▶ Your objective
None of the images should appear in your copy. Transcribe the data in full.

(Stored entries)
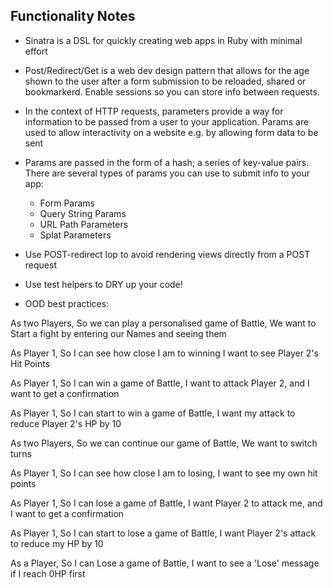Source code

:## Functionality Notes ##

* Sinatra is a DSL for quickly creating web apps in Ruby with minimal effort
* Post/Redirect/Get is a web dev design pattern that allows for the age shown to the user after a form submission to be reloaded, shared or bookmarkerd. Enable sessions so you can store info between requests.
* In the context of HTTP requests, parameters provide a way for information to be passed from a user to your application. Params are used to allow interactivity on a website e.g. by allowing form data to be sent
* Params are passed in the form of a hash; a series of key-value pairs. There are several types of params you can use to submit info to your app:
  - Form Params
  - Query String Params
  - URL Path Parameters
  - Splat Parameters

* Use POST-redirect lop to avoid rendering views directly from a POST request
* Use test helpers to DRY up your code!
* OOD best practices: 









As two Players,
So we can play a personalised game of Battle,
We want to Start a fight by entering our Names and seeing them

As Player 1,
So I can see how close I am to winning
I want to see Player 2's Hit Points

As Player 1,
So I can win a game of Battle,
I want to attack Player 2, and I want to get a confirmation

As Player 1,
So I can start to win a game of Battle,
I want my attack to reduce Player 2's HP by 10

As two Players,
So we can continue our game of Battle,
We want to switch turns

As Player 1,
So I can see how close I am to losing,
I want to see my own hit points

As Player 1,
So I can lose a game of Battle,
I want Player 2 to attack me, and I want to get a confirmation

As Player 1,
So I can start to lose a game of Battle,
I want Player 2's attack to reduce my HP by 10

As a Player,
So I can Lose a game of Battle,
I want to see a 'Lose' message if I reach 0HP first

▶ Output for this task
Source code

:## Functionality Notes ##

* Sinatra is a DSL for quickly creating web apps in Ruby with minimal effort
* Post/Redirect/Get is a web dev design pattern that allows for the age shown to the user after a form submission to be reloaded, shared or bookmarkerd. Enable sessions so you can store info between requests.
* In the context of HTTP requests, parameters provide a way for information to be passed from a user to your application. Params are used to allow interactivity on a website e.g. by allowing form data to be sent
* Params are passed in the form of a hash; a series of key-value pairs. There are several types of params you can use to submit info to your app:
  - Form Params
  - Query String Params
  - URL Path Parameters
  - Splat Parameters

* Use POST-redirect lop to avoid rendering views directly from a POST request
* Use test helpers to DRY up your code!
* OOD best practices: 









As two Players,
So we can play a personalised game of Battle,
We want to Start a fight by entering our Names and seeing them

As Player 1,
So I can see how close I am to winning
I want to see Player 2's Hit Points

As Player 1,
So I can win a game of Battle,
I want to attack Player 2, and I want to get a confirmation

As Player 1,
So I can start to win a game of Battle,
I want my attack to reduce Player 2's HP by 10

As two Players,
So we can continue our game of Battle,
We want to switch turns

As Player 1,
So I can see how close I am to losing,
I want to see my own hit points

As Player 1,
So I can lose a game of Battle,
I want Player 2 to attack me, and I want to get a confirmation

As Player 1,
So I can start to lose a game of Battle,
I want Player 2's attack to reduce my HP by 10

As a Player,
So I can Lose a game of Battle,
I want to see a 'Lose' message if I reach 0HP first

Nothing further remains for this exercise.